Er waren ook andere problemen, zoals het feit dat een deel van de vluchtelingen geen papieren had. Ook greep de Hongaarse regering de gelegenheid aan om criminelen te lozen en naar Oostenrijk af te schuiven. Volgens sommige bronnen werden zo'n 12000 gevangenen vrijgelaten, die deels ongetwijfeld om politieke redenen vastzaten, maar zeker niet allemaal. De communistische inlichtingendiensten zagen in de vluchtelingenstroom een mooie gelegenheid om makkelijk agenten naar het Westen te sturen. Gelijktijdig probeerden de Amerikanen asielzoekers te werven om als agent terug te gaan naar Hongarije.

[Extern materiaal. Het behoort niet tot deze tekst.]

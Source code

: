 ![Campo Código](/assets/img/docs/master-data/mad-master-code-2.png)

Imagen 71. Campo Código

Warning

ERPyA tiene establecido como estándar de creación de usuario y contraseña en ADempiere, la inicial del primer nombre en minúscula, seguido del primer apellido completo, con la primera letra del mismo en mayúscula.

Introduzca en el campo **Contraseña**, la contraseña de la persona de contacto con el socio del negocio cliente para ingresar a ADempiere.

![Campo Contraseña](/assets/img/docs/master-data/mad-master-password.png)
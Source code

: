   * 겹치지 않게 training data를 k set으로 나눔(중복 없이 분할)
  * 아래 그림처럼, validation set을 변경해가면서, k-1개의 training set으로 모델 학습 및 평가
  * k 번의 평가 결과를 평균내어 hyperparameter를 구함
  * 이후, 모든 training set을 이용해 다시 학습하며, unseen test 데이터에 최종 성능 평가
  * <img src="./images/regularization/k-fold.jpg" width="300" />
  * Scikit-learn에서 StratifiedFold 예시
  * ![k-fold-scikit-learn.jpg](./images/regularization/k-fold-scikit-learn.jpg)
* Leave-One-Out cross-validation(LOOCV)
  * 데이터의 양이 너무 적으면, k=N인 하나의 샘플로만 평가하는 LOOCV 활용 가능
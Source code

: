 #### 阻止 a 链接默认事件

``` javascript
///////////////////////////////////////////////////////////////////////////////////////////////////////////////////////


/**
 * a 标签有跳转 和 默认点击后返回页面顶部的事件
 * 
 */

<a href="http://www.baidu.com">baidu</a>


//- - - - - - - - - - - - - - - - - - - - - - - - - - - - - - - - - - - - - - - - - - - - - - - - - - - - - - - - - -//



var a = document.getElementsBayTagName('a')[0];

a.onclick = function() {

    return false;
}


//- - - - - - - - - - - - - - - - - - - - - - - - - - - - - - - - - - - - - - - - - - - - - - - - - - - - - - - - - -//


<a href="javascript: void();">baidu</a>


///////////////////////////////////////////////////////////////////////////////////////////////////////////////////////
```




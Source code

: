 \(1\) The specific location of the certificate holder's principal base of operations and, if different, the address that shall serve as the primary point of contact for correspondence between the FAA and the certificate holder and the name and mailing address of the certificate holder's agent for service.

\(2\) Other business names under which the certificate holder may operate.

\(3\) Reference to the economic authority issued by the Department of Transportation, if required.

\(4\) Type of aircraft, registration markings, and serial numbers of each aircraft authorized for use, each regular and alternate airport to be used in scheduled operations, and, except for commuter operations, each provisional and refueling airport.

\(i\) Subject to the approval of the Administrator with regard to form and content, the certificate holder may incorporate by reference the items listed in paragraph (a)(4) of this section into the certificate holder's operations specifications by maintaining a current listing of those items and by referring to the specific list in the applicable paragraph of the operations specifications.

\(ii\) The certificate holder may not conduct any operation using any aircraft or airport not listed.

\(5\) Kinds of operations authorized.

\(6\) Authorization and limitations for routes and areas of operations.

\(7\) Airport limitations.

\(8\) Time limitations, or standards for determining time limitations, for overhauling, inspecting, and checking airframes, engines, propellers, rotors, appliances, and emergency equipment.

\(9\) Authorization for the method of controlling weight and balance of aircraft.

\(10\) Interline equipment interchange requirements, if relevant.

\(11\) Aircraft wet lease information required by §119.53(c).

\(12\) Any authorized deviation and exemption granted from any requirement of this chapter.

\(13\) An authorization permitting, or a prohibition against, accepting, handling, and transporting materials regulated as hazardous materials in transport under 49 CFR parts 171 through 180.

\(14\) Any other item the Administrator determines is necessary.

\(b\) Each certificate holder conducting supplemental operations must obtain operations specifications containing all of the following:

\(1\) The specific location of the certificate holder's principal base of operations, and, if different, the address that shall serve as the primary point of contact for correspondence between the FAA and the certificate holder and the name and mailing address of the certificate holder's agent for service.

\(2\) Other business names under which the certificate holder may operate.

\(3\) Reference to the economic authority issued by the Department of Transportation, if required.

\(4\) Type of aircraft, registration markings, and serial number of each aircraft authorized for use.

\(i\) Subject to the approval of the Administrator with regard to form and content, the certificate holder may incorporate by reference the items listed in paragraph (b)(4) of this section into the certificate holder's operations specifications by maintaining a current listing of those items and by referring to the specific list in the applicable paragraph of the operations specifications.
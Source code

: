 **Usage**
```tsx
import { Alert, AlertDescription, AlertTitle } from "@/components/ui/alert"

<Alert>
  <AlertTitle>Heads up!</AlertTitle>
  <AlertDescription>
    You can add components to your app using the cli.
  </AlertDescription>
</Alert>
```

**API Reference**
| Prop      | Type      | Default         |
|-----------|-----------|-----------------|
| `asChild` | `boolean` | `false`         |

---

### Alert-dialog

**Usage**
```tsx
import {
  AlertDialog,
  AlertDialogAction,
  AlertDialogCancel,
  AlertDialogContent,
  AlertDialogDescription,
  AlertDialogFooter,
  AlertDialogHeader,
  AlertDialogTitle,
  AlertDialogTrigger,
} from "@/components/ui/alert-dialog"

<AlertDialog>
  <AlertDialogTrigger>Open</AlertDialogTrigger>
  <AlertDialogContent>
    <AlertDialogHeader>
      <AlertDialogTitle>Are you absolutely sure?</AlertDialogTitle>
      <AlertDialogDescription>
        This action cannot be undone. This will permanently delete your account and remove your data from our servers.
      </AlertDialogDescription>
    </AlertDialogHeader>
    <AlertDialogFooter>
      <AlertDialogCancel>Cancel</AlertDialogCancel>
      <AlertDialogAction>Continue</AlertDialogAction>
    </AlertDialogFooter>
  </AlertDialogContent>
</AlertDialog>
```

In tegenstelling tot wat de Hongaarse premier Viktor Orbán nu de logische oplossing voor het vluchtelingenprobleem vindt, namelijk opvang in de regio, bleven uiteindelijk slechts weinig vluchtelingen, al met al zo'n tien procent, in Oostenrijk. Dat mensen jaren braaf in een Oostenrijks kamp zaten te wachten op hun verdere bestemming, is misschien een enkele keer gebeurd, maar als al, dan was dat uitzondering, geen regel. Het grootste deel van de Hongaarse asielzoekers kwam binnen enkele maanden al in andere landen in Europa terecht, maar ook Amerika, Canada, Australië en Nieuw-Zeeland namen vluchtelingen op. Dat ging niet altijd zonder problemen. In Nederland liep de integratie over het algemeen prima, maar Nieuw-Zeeland, dat iets van 700 jongemannen opnam, klaagde al snel over het enorme alcoholisme onder de Hongaren.
Dit blog is voor een groot deel gebaseerd op het onderzoek 'Deconstruction of a Myth? Austria and the Hungarian Refugees of 1956-57' van Andreas Gémes van het Weense Institut für die Wissenschaft vom Menschen.